The phone numbers of traffickers are in Facebook. The migrants travel for days hidden below deck on a merchant ship, at the mercy of the weather. The new route leaves from southeast Turkey and reaches Greece without detection by the Nato patrols. From Greece they travel to Albania, and from there they can go north by car, or cross the Adriatic Sea to Italy.
Another alternative route is through Bulgaria. Serbia's border is closed, so refugees go to Romania and the treacherous Carpathian mountains, and travel north along the border with Moldova to Ukraine and Poland.
People traffickers charge 3000-5000 euros to make these trips, which are far more difficult and dangerous than the trip used to be across a few miles of the Aegean Sea, before the Balkan route was closed. Frankfurter Allgemeine Zeitung (Trans)
European officials are predicting that 500,000 to 800,000 migrants will arrive in Europe from Libya this year, now that the trip from Turkey through Greece has been effectively closed.
On March 20, the EU-Turkey deal to send migrants back to Turkey came into effect, and the so-called "Balkan route" north from Greece was closed almost completely. Since then the number of migrants arriving in Greece has been falling sharply, with only 1,000 people arriving in all of last week, while there were 2,000 a day in previous weeks.

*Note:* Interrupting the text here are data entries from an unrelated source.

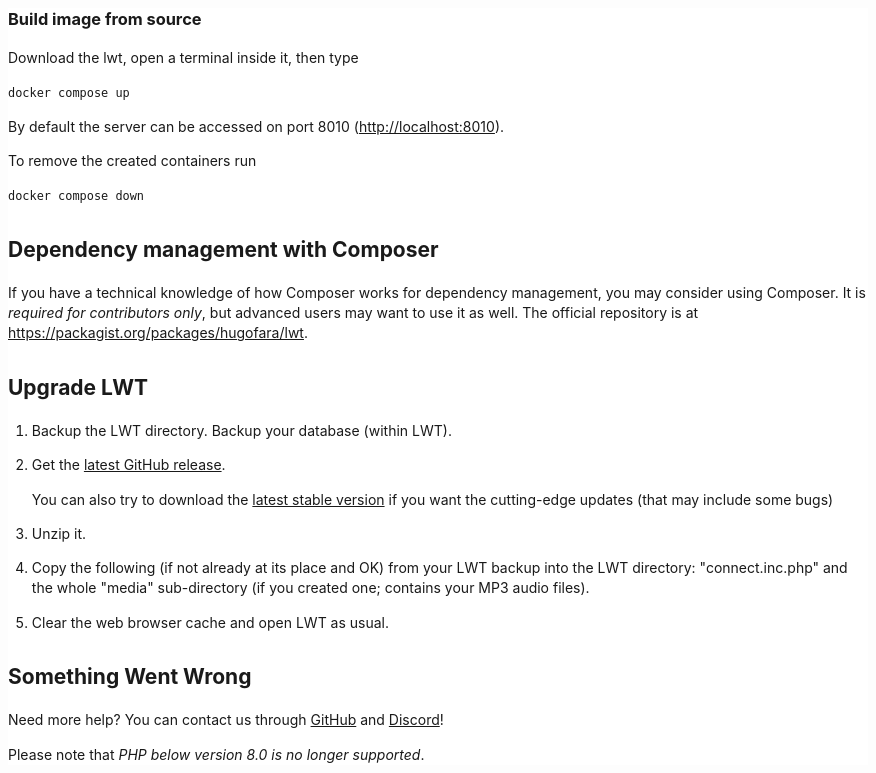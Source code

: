### Build image from source

Download the lwt, open a terminal inside it, then type

```bash
docker compose up
```

By default the server can be accessed on port 8010 (<http://localhost:8010>).

To remove the created containers run

```bash
docker compose down
```

## Dependency management with Composer

If you have a technical knowledge of how Composer works for dependency management, you may consider using
Composer. It is *required for contributors only*, but advanced users may want to use it as well.
The official repository is at <https://packagist.org/packages/hugofara/lwt>.

## Upgrade LWT

1. Backup the LWT directory. Backup your database (within LWT).

2. Get the [latest GitHub release](https://github.com/HugoFara/lwt/releases).

   You can also try to download the [latest stable version](https://github.com/HugoFara/lwt/archive/refs/heads/master.zip) if you want the cutting-edge updates (that may include some bugs)

3. Unzip it.

4. Copy the following (if not already at its place and OK) from your LWT backup into the LWT directory: "connect.inc.php" and the whole "media" sub-directory (if you created one; contains your MP3 audio files).

5. Clear the web browser cache and open LWT as usual.

## Something Went Wrong

Need more help? You can contact us through  [GitHub](https://github.com/HugoFara/lwt/issues) and [Discord](https://discord.gg/xrkRZR2jtt)!

Please note that *PHP below version 8.0 is no longer supported*.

At the same time, the number of migrants arriving from Libya has been increasing, albeit slowly so far. There were 13,829 registered arrivals so far this year, compared with 10,075 in the same period in 2015. But numbers are increasing rapidly as Italy's coast guard reported that it had rescued 1,482 migrants off the Libyan coast over the weekend. The stream of migrants is expected to grow quickly within the next month as the weather warms.
Once the migrants are in boats in the Mediterranean Sea, they head for Italy, but they're more likely to be stopped by any of a number of ships in Italy's navy and coast guard, or vessels with the Europe's Sophia and Frontex border control anti-people trafficking operations. A principal objective of these operations is to prevent shipwrecks and avoid disasters like the ones that saw 1,200 people drown over a few days in April last year.

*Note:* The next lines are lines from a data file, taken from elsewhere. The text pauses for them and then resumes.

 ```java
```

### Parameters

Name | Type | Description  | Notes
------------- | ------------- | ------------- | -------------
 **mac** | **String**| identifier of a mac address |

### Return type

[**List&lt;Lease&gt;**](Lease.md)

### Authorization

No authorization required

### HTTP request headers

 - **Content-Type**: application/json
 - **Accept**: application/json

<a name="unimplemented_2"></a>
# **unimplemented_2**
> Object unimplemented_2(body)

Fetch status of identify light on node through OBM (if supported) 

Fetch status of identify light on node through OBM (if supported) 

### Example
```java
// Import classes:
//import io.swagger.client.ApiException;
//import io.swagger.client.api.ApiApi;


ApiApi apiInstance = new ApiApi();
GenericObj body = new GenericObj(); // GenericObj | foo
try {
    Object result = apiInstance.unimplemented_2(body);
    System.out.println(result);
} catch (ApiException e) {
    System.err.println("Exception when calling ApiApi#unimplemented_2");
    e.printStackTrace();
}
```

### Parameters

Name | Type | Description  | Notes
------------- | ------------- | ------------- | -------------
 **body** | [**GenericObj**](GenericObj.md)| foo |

Another difference between last year and this is the significantly expanded role of the so-called Islamic State (IS or ISIS or ISIL or Daesh) in Libya. Many in the West would like to launch a military operation into Libya to bring ISIS under control, but there is reluctance to do so. ( "13-Mar-16 World View -- Despite rapid growth of ISIS in Libya, West cannot agree on a strategy")
There are widespread fears that ISIS will use the growing flow of migrants from Libya to Europe to smuggle militants into Europe. Others discount this worry, saying that there are easier and less risky ways to smuggle militants into Europe.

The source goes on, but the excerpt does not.